START Records provided

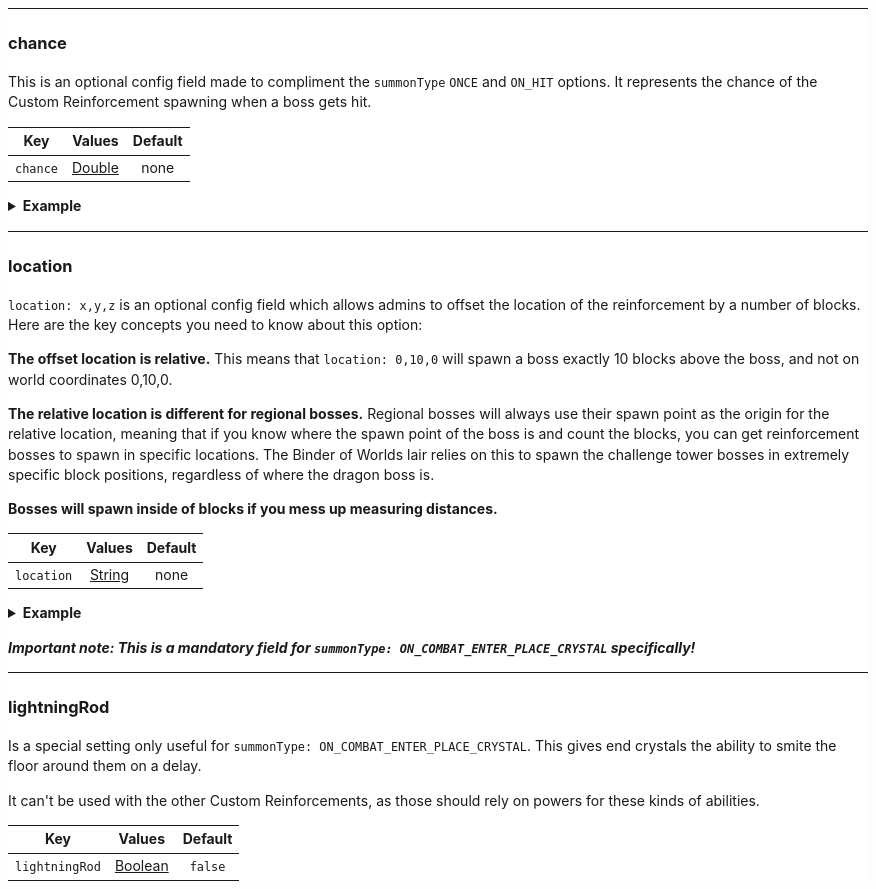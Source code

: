 ***

### chance

This is an optional config field made to compliment the `summonType` `ONCE` and `ON_HIT` options. It represents the chance of the Custom Reinforcement spawning when a boss gets hit.

| Key    |        Values         | Default |
|--------|:---------------------:|:-------:|
| `chance` | [Double](#double) |  none   |

<details><summary><b>Example</b></summary></details>

***

### location

`location: x,y,z` is an optional config field which allows admins to offset the location of the reinforcement by a number of blocks. Here are the key concepts you need to know about this option:

**The offset location is relative.** This means that `location: 0,10,0` will spawn a boss exactly 10 blocks above the boss, and not on world coordinates 0,10,0.


**The relative location is different for regional bosses.** Regional bosses will always use their spawn point as the origin for the relative location, meaning that if you know where the spawn point of the boss is and count the blocks, you can get reinforcement bosses to spawn in specific locations. The Binder of Worlds lair relies on this to spawn the challenge tower bosses in extremely specific block positions, regardless of where the dragon boss is.


**Bosses will spawn inside of blocks if you mess up measuring distances.**

| Key    |      Values       | Default |
|--------|:-----------------:|:-------:|
| `location` | [String](#string) |  none   |

<details><summary><b>Example</b></summary></details>

_**Important note: This is a mandatory field for `summonType: ON_COMBAT_ENTER_PLACE_CRYSTAL` specifically!**_

***

### lightningRod

Is a special setting only useful for `summonType: ON_COMBAT_ENTER_PLACE_CRYSTAL`. This gives end crystals the ability to smite the floor around them on a delay. 

It can't be used with the other Custom Reinforcements, as those should rely on powers for these kinds of abilities.

| Key    |       Values        | Default |
|--------|:-------------------:|:-------:|
| `lightningRod` | [Boolean](#boolean) | `false` |
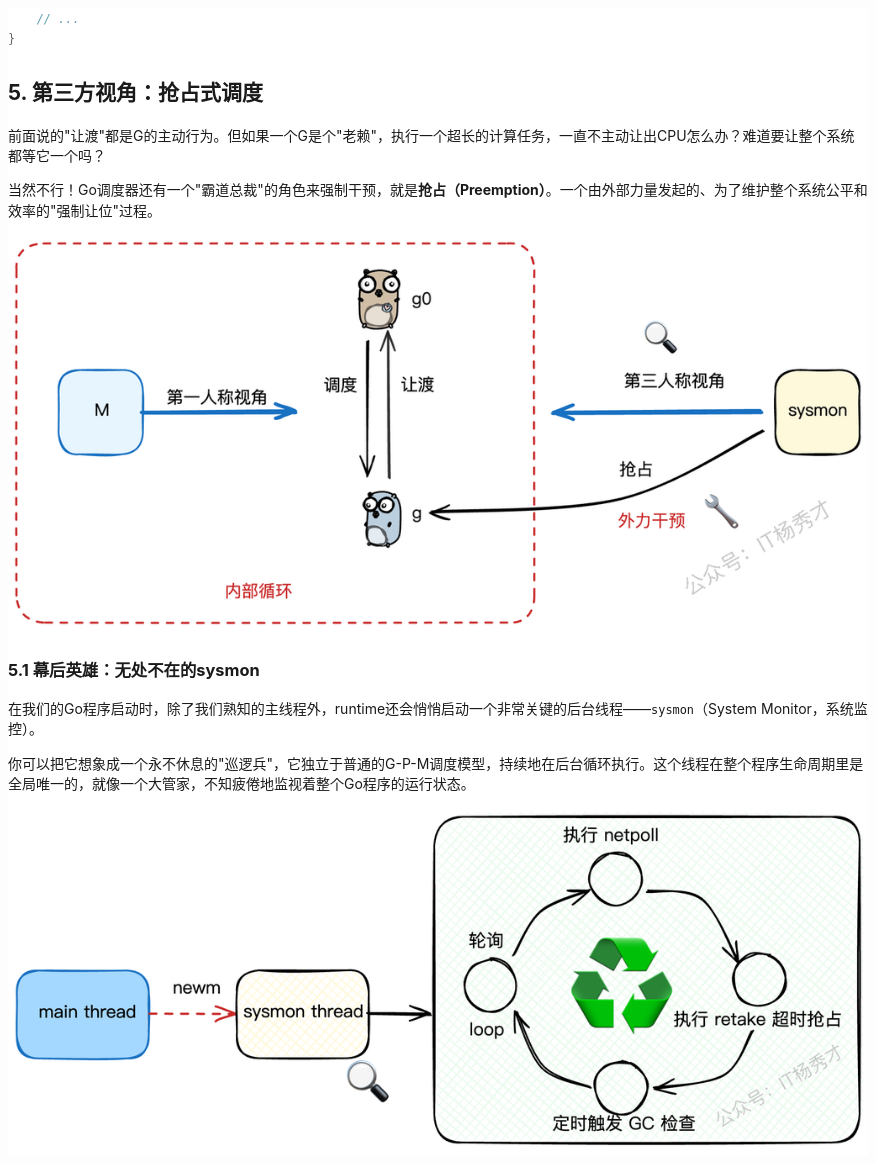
 ```go
    // ...
}
```

## **5. 第三方视角：抢占式调度**

前面说的"让渡"都是G的主动行为。但如果一个G是个"老赖"，执行一个超长的计算任务，一直不主动让出CPU怎么办？难道要让整个系统都等它一个吗？

当然不行！Go调度器还有一个"霸道总裁"的角色来强制干预，就是**抢占（Preemption）**。一个由外部力量发起的、为了维护整个系统公平和效率的"强制让位"过程。

![](../../assets/img/go语言系列/gmp调度/抢占设计修改.png)

### **5.1 幕后英雄：无处不在的sysmon**

在我们的Go程序启动时，除了我们熟知的主线程外，runtime还会悄悄启动一个非常关键的后台线程——`sysmon`（System Monitor，系统监控）。

你可以把它想象成一个永不休息的"巡逻兵"，它独立于普通的G-P-M调度模型，持续地在后台循环执行。这个线程在整个程序生命周期里是全局唯一的，就像一个大管家，不知疲倦地监视着整个Go程序的运行状态。

![](../../assets/img/go语言系列/gmp调度/监控线程修改.png)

END Records provided

Only the lines from the one holding "### **5.1 幕后英雄：无处不在的sysmon**" through the final line of the entries, both included, should be given again, word for word.

### **5.1 幕后英雄：无处不在的sysmon**

在我们的Go程序启动时，除了我们熟知的主线程外，runtime还会悄悄启动一个非常关键的后台线程——`sysmon`（System Monitor，系统监控）。

你可以把它想象成一个永不休息的"巡逻兵"，它独立于普通的G-P-M调度模型，持续地在后台循环执行。这个线程在整个程序生命周期里是全局唯一的，就像一个大管家，不知疲倦地监视着整个Go程序的运行状态。

![](../../assets/img/go语言系列/gmp调度/监控线程修改.png)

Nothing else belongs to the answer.